> _WHAT TO PRODUCE_: Each line from the one that contains "## AICVM Foundational Projects" through the end of the entries should be repeated exactly, with nothing added.
:: EXCERPTED RECORDS ::
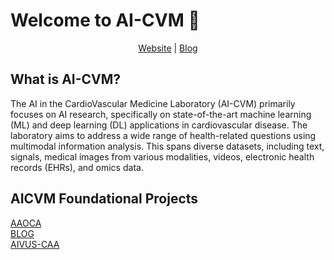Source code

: # Welcome to AI-CVM :wave:

<div align="center">
<a href="">Website</a> | <a href="">Blog</a> </div>

## What is AI-CVM?
The AI in the CardioVascular Medicine Laboratory (AI-CVM) primarily focuses on AI research, specifically on state-of-the-art machine learning (ML) and deep learning (DL) applications in cardiovascular disease.  The laboratory aims to address a wide range of health-related questions using multimodal information analysis. This spans diverse datasets, including text, signals, medical images from various modalities, videos, electronic health records (EHRs), and omics data.

## AICVM Foundational Projects
[AAOCA](https://github.com/AI-in-Cardiovascular-Medicine/AAOCA)</br>
[BLOG](https://mb-neuro.medical-blocks.ch/public_access/projects)</br>
[AIVUS-CAA](https://github.com/AI-in-Cardiovascular-Medicine/AIVUS-CAA)</br>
:::
> _RESULT OF THE EXERCISE_:
## AICVM Foundational Projects
[AAOCA](https://github.com/AI-in-Cardiovascular-Medicine/AAOCA)</br>
[BLOG](https://mb-neuro.medical-blocks.ch/public_access/projects)</br>
[AIVUS-CAA](https://github.com/AI-in-Cardiovascular-Medicine/AIVUS-CAA)</br>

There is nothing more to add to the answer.